***** DATA TO EXAMINE *****

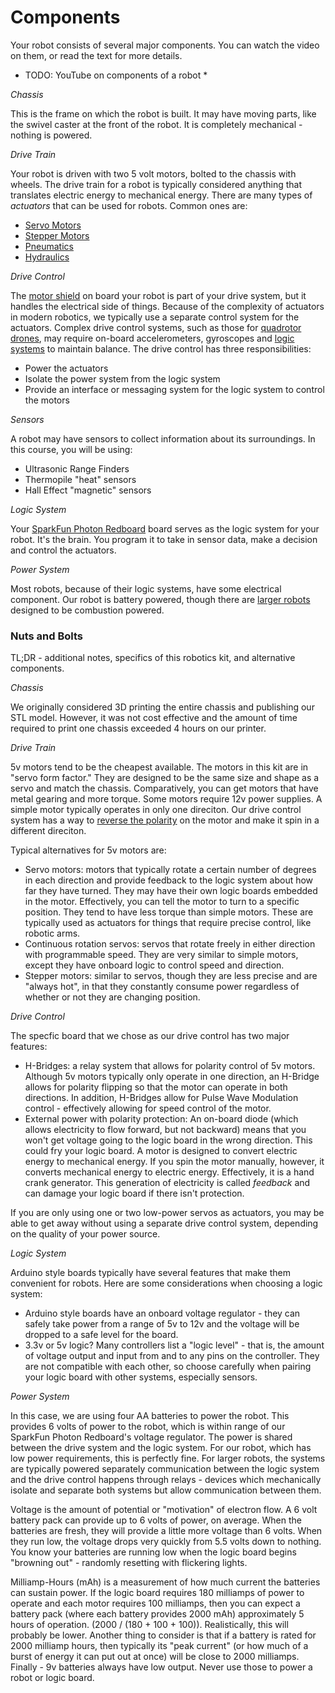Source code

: # Components

Your robot consists of several major components. You can watch the video on them, or read the text for more details.

* TODO: YouTube on components of a robot *

_*Chassis*_

This is the frame on which the robot is built. It may have moving parts, like the swivel caster at the front of the robot. It is completely mechanical - nothing is powered.

_*Drive Train*_

Your robot is driven with two 5 volt motors, bolted to the chassis with wheels. The drive train for a robot is typically considered anything that translates electric energy to mechanical energy. There are many types of _actuators_ that can be used for robots. Common ones are:

- [Servo Motors](https://en.wikipedia.org/wiki/Servomotor)
- [Stepper Motors](https://en.wikipedia.org/wiki/Stepper_motor)
- [Pneumatics](https://en.wikipedia.org/wiki/Pneumatics)
- [Hydraulics](https://en.wikipedia.org/wiki/Hydraulics)

_*Drive Control*_

The [motor shield](https://www.adafruit.com/products/1438) on board your robot is part of your drive system, but it handles the electrical side of things. Because of the complexity of actuators in modern robotics, we typically use a separate control system for the actuators. Complex drive control systems, such as those for [quadrotor drones](https://www.youtube.com/watch?v=geqip_0Vjec), may require on-board accelerometers, gyroscopes and [logic systems](https://www.youtube.com/watch?v=UR0hOmjaHp0) to maintain balance. The drive control has three responsibilities:

- Power the actuators
- Isolate the power system from the logic system
- Provide an interface or messaging system for the logic system to control the motors

_*Sensors*_

A robot may have sensors to collect information about its surroundings. In this course, you will be using:

- Ultrasonic Range Finders
- Thermopile "heat" sensors
- Hall Effect "magnetic" sensors

_*Logic System*_

Your [SparkFun Photon Redboard](https://www.youtube.com/watch?v=RP2ow-N9VD0) board serves as the logic system for your robot. It's the brain. You program it to take in sensor data, make a decision and control the actuators.

_*Power System*_

Most robots, because of their logic systems, have some electrical component. Our robot is battery powered, though there are [larger robots](https://www.youtube.com/watch?v=wE3fmFTtP9g) designed to be combustion powered.

### Nuts and Bolts

TL;DR - additional notes, specifics of this robotics kit, and alternative components.

_*Chassis*_

We originally considered 3D printing the entire chassis and publishing our STL model. However, it was not cost effective and the amount of time required to print one chassis exceeded 4 hours on our printer.

_*Drive Train*_

5v motors tend to be the cheapest available. The motors in this kit are in "servo form factor." They are designed to be the same size and shape as a servo and match the chassis. Comparatively, you can get motors that have metal gearing and more torque. Some motors require 12v power supplies. A simple motor typically operates in only one direciton. Our drive control system has a way to [reverse the polarity](https://www.youtube.com/watch?v=QDaCMhKPGys) on the motor and make it spin in a different direciton.

Typical alternatives for 5v motors are:

-  Servo motors: motors that typically rotate a certain number of degrees in each direction and provide feedback to the logic system about how far they have turned. They may have their own logic boards embedded in the motor. Effectively, you can tell the motor to turn to a specific position. They tend to have less torque than simple motors. These are typically used as actuators for things that require precise control, like robotic arms.
-  Continuous rotation servos: servos that rotate freely in either direction with programmable speed. They are very similar to simple motors, except they have onboard logic to control speed and direction.
-  Stepper motors: similar to servos, though they are less precise and are "always hot", in that they constantly consume power regardless of whether or not they are changing position.

_*Drive Control*_

The specfic board that we chose as our drive control has two major features:

- H-Bridges: a relay system that allows for polarity control of 5v motors. Although 5v motors typically only operate in one direction, an H-Bridge allows for polarity flipping so that the motor can operate in both directions. In addition, H-Bridges allow for Pulse Wave Modulation control - effectively allowing for speed control of the motor.
- External power with polarity protection: An on-board diode (which allows electricity to flow forward, but not backward) means that you won't get voltage going to the logic board in the wrong direction. This could fry your logic board. A motor is designed to convert electric energy to mechanical energy. If you spin the motor manually, however, it converts mechanical energy to electric energy. Effectively, it is a hand crank generator. This generation of electricity is called _feedback_ and can damage your logic board if there isn't protection.

If you are only using one or two low-power servos as actuators, you may be able to get away without using a separate drive control system, depending on the quality of your power source.

_*Logic System*_

Arduino style boards typically have several features that make them convenient for robots. Here are some considerations when choosing a logic system:

- Arduino style boards have an onboard voltage regulator - they can safely take power from a range of 5v to 12v and the voltage will be dropped to a safe level for the board.
- 3.3v or 5v logic? Many controllers list a "logic level" - that is, the amount of voltage output and input from and to any pins on the controller. They are not compatible with each other, so choose carefully when pairing your logic board with other systems, especially sensors.

_*Power System*_

In this case, we are using four AA batteries to power the robot. This provides 6 volts of power to the robot, which is within range of our SparkFun Photon Redboard's voltage regulator. The power is shared between the drive system and the logic system. For our robot, which has low power requirements, this is perfectly fine. For larger robots, the systems are typically powered separately communication between the logic system and the drive control happens through relays - devices which mechanically isolate and separate both systems but allow communication between them.

Voltage is the amount of potential or "motivation" of electron flow. A 6 volt battery pack can provide up to 6 volts of power, on average. When the batteries are fresh, they will provide a little more voltage than 6 volts. When they run low, the voltage drops very quickly from 5.5 volts down to nothing. You know your batteries are running low when the logic board begins "browning out" - randomly resetting with flickering lights.

Milliamp-Hours (mAh) is a measurement of how much current the batteries can sustain power. If the logic board requires 180 milliamps of power to operate and each motor requires 100 milliamps, then you can expect a battery pack (where each battery provides 2000 mAh) approximately 5 hours of operation. (2000 / (180 + 100 + 100)). Realistically, this will probably be lower. Another thing to consider is that if a battery is rated for 2000 milliamp hours, then typically its "peak current" (or how much of a burst of energy it can put out at once) will be close to 2000 milliamps. Finally - 9v batteries always have low output. Never use those to power a robot or logic board.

*****

A copy of each line above that holds the word "several" is the expected answer.

▶ [TASK RESULT]
Your robot consists of several major components. You can watch the video on them, or read the text for more details.
Arduino style boards typically have several features that make them convenient for robots. Here are some considerations when choosing a logic system:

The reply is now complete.